Research, both archaeological and documentary, explain the rich history
of this site. In the late 1st Spanish period, 1760's, Antonio De Mesa, a
minor treasury official, owned and lived in a simple 2 room "common plan
house" on this site. During the British occupation, 1763-1784, a series of
British owners, particularly an indigo planter and merchant, Joseph Stout
of Philadelphia, made substantial additions and alterations to the Spaniards
humble shelter. Later, Juan Sanchez, the master caulker to the royal works,
acquired the property during the 2nd Spanish period, 1784-1821, and modified
the house even more. Although Sanchez was a Spaniard, his architectural
preference apparently was more in sympathy with the Anglo traditions of his
The last significant chapter in the architectural evolution of the De
Mesa-Sanchez House occurred during the American Territorial period, 1821-1845.
- 2 -
During this time the total value of the property almost'doubled. Cartographic
records indicate an expansion of the east wing to incorporate the once separate
coquina kitchen to the main body of the house. Reasonably we can assume that
major renovations took place at this time. Title research indicates that
the house was purchased by James C. Lisk from New Baltimore, New York in
1835. Preliminary investigation has found that Mr.
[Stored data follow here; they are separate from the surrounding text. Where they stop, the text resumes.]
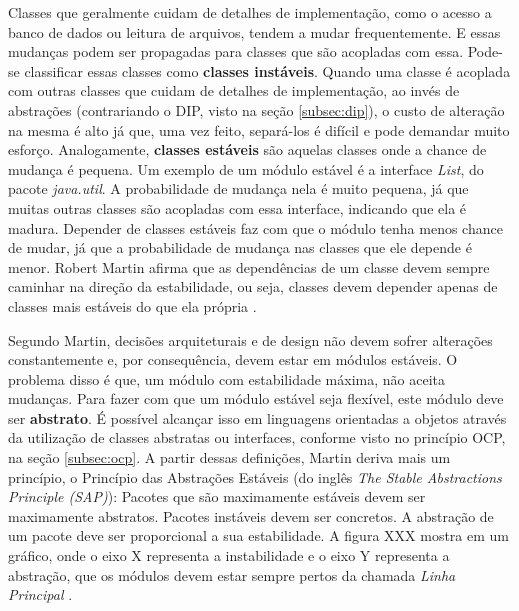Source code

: Classes que geralmente cuidam de detalhes de implementação, como o acesso a
banco de dados ou leitura de arquivos, tendem a mudar frequentemente. E essas
mudanças podem ser propagadas para classes que são acopladas com essa. Pode-se
classificar essas classes como \textbf{classes instáveis}.
Quando uma classe é acoplada com outras classes que cuidam de detalhes de
implementação, ao invés de abstrações (contrariando o DIP, visto na seção
\ref{subsec:dip}), o custo de alteração na mesma é alto já que, uma vez feito,
separá-los é difícil e pode demandar muito esforço. Analogamente,
\textbf{classes estáveis} são aquelas classes onde a chance de mudança é
pequena. Um exemplo de um módulo estável é a interface \textit{List}, do pacote
\textit{java.util}. A probabilidade de mudança nela é muito pequena, já que
muitas outras classes são acopladas com essa interface, indicando que ela é
madura. Depender de classes estáveis faz com que o módulo tenha menos
chance de mudar, já que a probabilidade de mudança nas classes que ele depende
é menor. Robert Martin afirma que as dependências de um classe devem sempre
caminhar na direção da estabilidade, ou seja, classes devem depender apenas de
classes mais estáveis do que ela própria \cite{agile-ppp}.


Segundo Martin, decisões arquiteturais e de design não devem sofrer
alterações constantemente e, por consequência, devem estar em módulos estáveis.
O problema disso é que, um módulo com estabilidade máxima, não aceita mudanças.
Para fazer com que um módulo estável seja flexível, este módulo deve ser
\textbf{abstrato}. É possível alcançar isso em linguagens orientadas a objetos
através da utilização de classes abstratas ou interfaces, conforme visto no
princípio OCP, na seção \ref{subsec:ocp}. A partir dessas definições, Martin
deriva mais um princípio, o Princípio das Abstrações Estáveis (do inglês
\textit{The Stable Abstractions Principle (SAP)}): Pacotes que são maximamente
estáveis devem ser maximamente abstratos. Pacotes instáveis devem ser concretos.
A abstração de um pacote deve ser proporcional a sua estabilidade. A figura XXX
mostra em um gráfico, onde o eixo X representa a instabilidade e o eixo Y
representa a abstração, que os módulos devem estar sempre pertos da chamada
\textit{Linha Principal} \cite{agile-ppp}.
Lisk was a Quaker and
he was probably suffering from tuberculosis. The size of his house and the
amount of money he expended are significant indications of his economic
status. It is doubtful, however, that Mr. Lisk ever occupied his house
since he died in 1836. Individuals like Lisk, however, were typical of the
new Floridians moving to St. Augustine in the 1830's. The lure of a warmer
climate and the prospect of new business opportunities made territorial St.
Augustine attractive to many.
A rapid succession of owners and tenants will occupy this house through-
out the duration of the territorial period. Among them was Charles Loring,
son of a local innkeeper and brother of American war hero, William Wing Loring.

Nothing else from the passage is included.